Docket — LLM document classification

A small, runnable reference implementation of a classifier. classify banking/investment documents into a typed taxonomy with an LLM, route low-confidence cases to a human, and measure every prompt change against a labelled set so you never silently break a category.

It runs offline out of the box (no API key) using a mock model, so you can read real output immediately, then swap in OpenAI or Anthropic with one line.

Run it

cd docclass
python run_demo.py            # end-to-end demo, offline
python tests/test_classifier.py   # logic tests, offline

To use a real model, set OPENAI_API_KEY (or ANTHROPIC_API_KEY), pip install openai (or anthropic), and swap the backend in run_demo.py:

from docclass.backends import OpenAIBackend
clf = Classifier(backend=OpenAIBackend(), prompt_version="v2")

How it fits together

document text
   │
   ├─ taxonomy.py     defines the classes + which ones are confusable
   ├─ prompts/        versioned prompt templates (classify_v1, v2, ...)
   ├─ backends.py     swappable LLM (Mock | OpenAI | Anthropic)
   ├─ classifier.py   build prompt → call model → parse JSON → confidence route
   └─ evaluation.py   accuracy, per-class P/R/F1, confusion matrix, regression gate

The key separation: adding a document type or editing a prompt is a data change. No pipeline code changes. That is what makes scaling from 15 to 33 categories safe.

Design decisions

Hallucinated labels are always rejected. classifier._parse rejects any label not in the taxonomy and downgrades it to UNKNOWN. Unparseable output is handled the same way. The model can never auto-route a junk label.
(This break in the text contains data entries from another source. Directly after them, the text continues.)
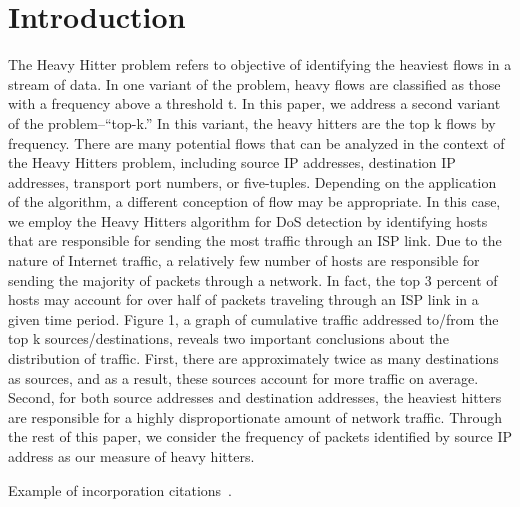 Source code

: \section{Introduction}
\label{sec:intro}
The Heavy Hitter problem refers to objective of identifying the heaviest flows in a stream of data. In one variant of the problem, heavy flows are classified as those with a frequency above a threshold t. In this paper, we address a second variant of the problem--``top-k.'' In this variant, the heavy hitters are the top k flows by frequency. 
There are many potential flows that can be analyzed in the context of the Heavy Hitters problem, including source IP addresses, destination IP addresses, transport port numbers, or five-tuples. Depending on the application of the algorithm, a different conception of flow may be appropriate. In this case, we employ the Heavy Hitters algorithm for DoS detection by identifying hosts that are responsible for sending the most traffic through an ISP link. Due to the nature of Internet traffic, a relatively few number of hosts are responsible for sending the majority of packets through a network. In fact, the top 3 percent of hosts may account for over half of packets traveling through an ISP link in a given time period. Figure 1, a graph of cumulative traffic addressed to/from the top k sources/destinations, reveals two important conclusions about the distribution of traffic. First, there are approximately twice as many destinations as sources, and as a result, these sources account for more traffic on average. Second, for both source addresses and destination addresses, the heaviest hitters are responsible for a highly disproportionate amount of network traffic. Through the rest of this paper, we consider the frequency of packets identified by source IP address as our measure of heavy hitters.

Example of incorporation citations~\cite{coral:nsdi04}.

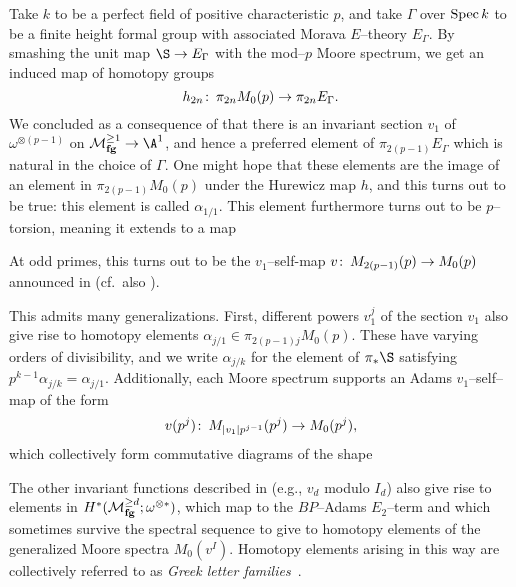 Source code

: \begin{example}
Take \(k\) to be a perfect field of positive characteristic \(p\), and take \(\Gamma\) over \(\operatorname{Spec} k\) to be a finite height formal group with associated Morava \(E\)--theory \(E_\Gamma\).  By smashing the unit map \(\S \to E_\Gamma\) with the mod--\(p\) Moore spectrum, we get an induced map of homotopy groups \[h_{2n}\colon\thinspace \pi_{2n} M_0(p) \to \pi_{2n} E_\Gamma.\]  We concluded as a consequence of  that there is an invariant section \(v_1\) of \(\omega^{\otimes(p-1)}\) on \(\moduli{fg}^{\ge 1} \to \A^1\), and hence a preferred element of \(\pi_{2(p-1)} E_\Gamma\) which is natural in the choice of \(\Gamma\).  One might hope that these elements are the image of an element in \(\pi_{2(p-1)} M_0(p)\) under the Hurewicz map \(h\), and this turns out to be true: this element is called \(\alpha_{1/1}\).  This element furthermore turns out to be \(p\)--torsion, meaning it extends to a map
\begin{center}
\end{center}
At odd primes, this turns out to be the \(v_1\)--self-map \(v\colon\thinspace M_{2(p-1)}(p) \to M_0(p)\) announced in  (cf.\ also \cite[Proposition 12.7]{AdamsJXIV}).

This admits many generalizations.  First, different powers \(v_1^j\) of the section \(v_1\) also give rise to homotopy elements \(\alpha_{j/1} \in \pi_{2(p-1)j} M_0(p)\).  These have varying orders of divisibility, and we write \(\alpha_{j/k}\) for the element of \(\pi_* \S\) satisfying \(p^{k-1} \alpha_{j/k} = \alpha_{j/1}\).  Additionally, each Moore spectrum supports an Adams \(v_1\)--self--map of the form \[v(p^j) \colon\thinspace M_{|v_1| p^{j-1}}(p^j) \to M_0(p^j),\] which collectively form commutative diagrams of the shape
\begin{center}
\end{center}
The other invariant functions described in  (e.g., \(v_d\) modulo \(I_d\)) also give rise to elements in \(H^*(\mathcal{M}_{\mathbf{fg}}^{\ge d}; \omega^{\otimes *})\), which map to the \(BP\)--Adams \(E_2\)--term and which sometimes survive the spectral sequence to give to homotopy elements of the generalized Moore spectra \(M_0(v^I)\).  Homotopy elements arising in this way are collectively referred to as \textit{Greek letter families}~\cite[Section 3]{MRW}.
\end{example}

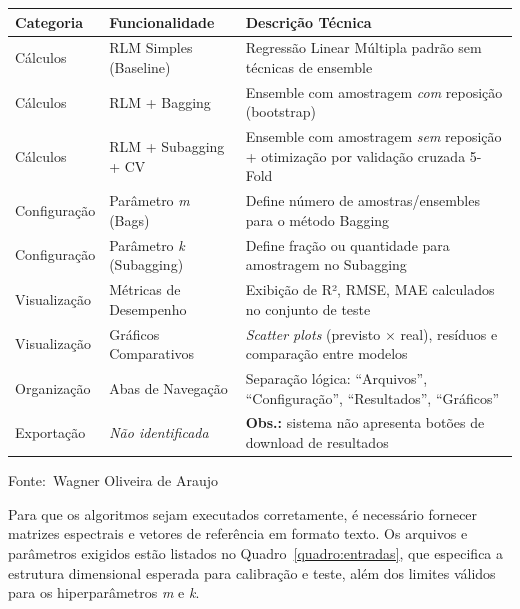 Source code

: \documentclass[12pt,a4paper]{article}
\newcommand{\oautor}{Wagner Oliveira de Araujo}
\begin{document}
\begin{quadro}[ht]
\centering
\small
\caption{Inventário das funções do sistema}
\label{quadro:funcoes}
\begin{threeparttable}
\begin{tabularx}{\textwidth}{|l|l|X|} \hline
\textbf{Categoria} & \textbf{Funcionalidade} & \textbf{Descrição Técnica} \\ \hline
Cálculos & RLM Simples (Baseline) & Regressão Linear Múltipla padrão sem técnicas de ensemble \\ \hline
Cálculos & RLM + Bagging & Ensemble com amostragem \textit{com} reposição (bootstrap) \\ \hline
Cálculos & RLM + Subagging + CV & Ensemble com amostragem \textit{sem} reposição + otimização por validação cruzada 5-Fold \\ \hline
Configuração & Parâmetro \textit{m} (Bags) & Define número de amostras/ensembles para o método Bagging \\ \hline
Configuração & Parâmetro \textit{k} (Subagging) & Define fração ou quantidade para amostragem no Subagging \\ \hline
Visualização & Métricas de Desempenho & Exibição de R², RMSE, MAE calculados no conjunto de teste \\ \hline
Visualização & Gráficos Comparativos & \textit{Scatter plots} (previsto $\times$ real), resíduos e comparação entre modelos \\ \hline
Organização & Abas de Navegação & Separação lógica: ``Arquivos'', ``Configuração'', ``Resultados'', ``Gráficos'' \\ \hline
Exportação & \textit{Não identificada} & \textbf{Obs.:} sistema não apresenta botões de download de resultados \\ \hline
\end{tabularx}
\begin{tablenotes}[flushleft]
\footnotesize
\item Fonte:~\oautor
\end{tablenotes}
\end{threeparttable}
\end{quadro}

Para que os algoritmos sejam executados corretamente, é necessário fornecer matrizes espectrais e vetores de referência em formato texto. Os arquivos e parâmetros exigidos estão listados no Quadro~\ref{quadro:entradas}, que especifica a estrutura dimensional esperada para calibração e teste, além dos limites válidos para os hiperparâmetros \textit{m} e \textit{k}.
\end{document}
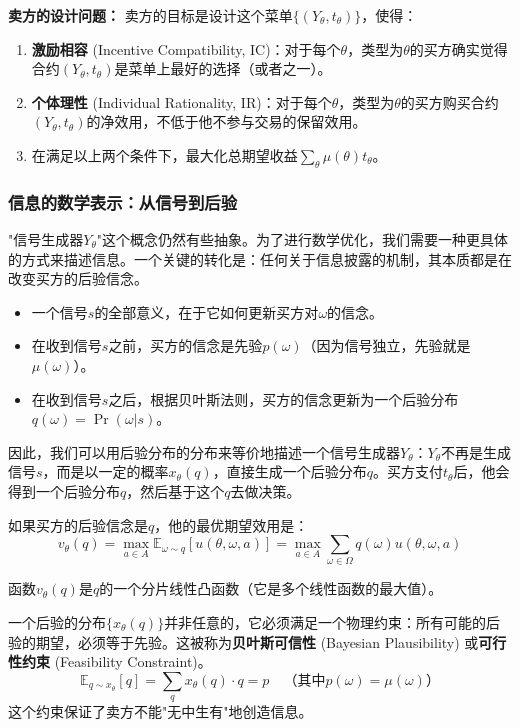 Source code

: \textbf{卖方的设计问题：}
卖方的目标是设计这个菜单$\{(Y_\theta,t_\theta)\}$，使得：

\begin{enumerate}
    \item \textbf{激励相容} (Incentive Compatibility, IC)：对于每个$\theta$，类型为$\theta$的买方确实觉得合约$(Y_\theta,t_\theta)$是菜单上最好的选择（或者之一）。
    \item \textbf{个体理性} (Individual Rationality, IR)：对于每个$\theta$，类型为$\theta$的买方购买合约$(Y_\theta,t_\theta)$的净效用，不低于他不参与交易的保留效用。
    \item 在满足以上两个条件下，最大化总期望收益$\sum\limits_{\theta}\mu(\theta)t_\theta$。
\end{enumerate}

\subsubsection{信息的数学表示：从信号到后验}

"信号生成器$Y_\theta$"这个概念仍然有些抽象。为了进行数学优化，我们需要一种更具体的方式来描述信息。一个关键的转化是：任何关于信息披露的机制，其本质都是在改变买方的后验信念。

\begin{itemize}
    \item 一个信号$s$的全部意义，在于它如何更新买方对$\omega$的信念。
    \item 在收到信号$s$之前，买方的信念是先验$p(\omega)$（因为信号独立，先验就是$\mu(\omega)$）。
    \item 在收到信号$s$之后，根据贝叶斯法则，买方的信念更新为一个后验分布$q(\omega)=\Pr(\omega|s)$。
\end{itemize}

因此，我们可以用后验分布的分布来等价地描述一个信号生成器$Y_\theta$：$Y_\theta$不再是生成信号$s$，而是以一定的概率$x_\theta(q)$，直接生成一个后验分布$q$。买方支付$t_\theta$后，他会得到一个后验分布$q$，然后基于这个$q$去做决策。

如果买方的后验信念是$q$，他的最优期望效用是：
$$v_\theta(q)=\max_{a\in A}\mathbb{E}_{\omega\sim q}[u(\theta,\omega,a)]=\max_{a\in A}\sum\limits_{\omega\in\Omega}q(\omega)u(\theta,\omega,a)$$

函数$v_\theta(q)$是$q$的一个分片线性凸函数（它是多个线性函数的最大值）。

一个后验的分布$\{x_\theta(q)\}$并非任意的，它必须满足一个物理约束：所有可能的后验的期望，必须等于先验。这被称为\textbf{贝叶斯可信性} (Bayesian Plausibility) 或\textbf{可行性约束} (Feasibility Constraint)。
$$\mathbb{E}_{q\sim x_\theta}[q]=\sum\limits_{q}x_\theta(q)\cdot q = p \quad \text{（其中}p(\omega)=\mu(\omega)\text{）}$$
这个约束保证了卖方不能"无中生有"地创造信息。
Confusable classes are modelled explicitly. taxonomy.py records confused_with for each class, and the prompt injects "Do not confuse with..." guidance. The confusion matrix in evaluation.py then tells you whether errors are the expected hard pairs (fine) or something new (a real bug). In the demo, the errors are exactly CONTRACT_NOTE↔TRADE_CONFIRMATION and KYC_ADDRESS↔BANK_STATEMENT — the predicted hard cases.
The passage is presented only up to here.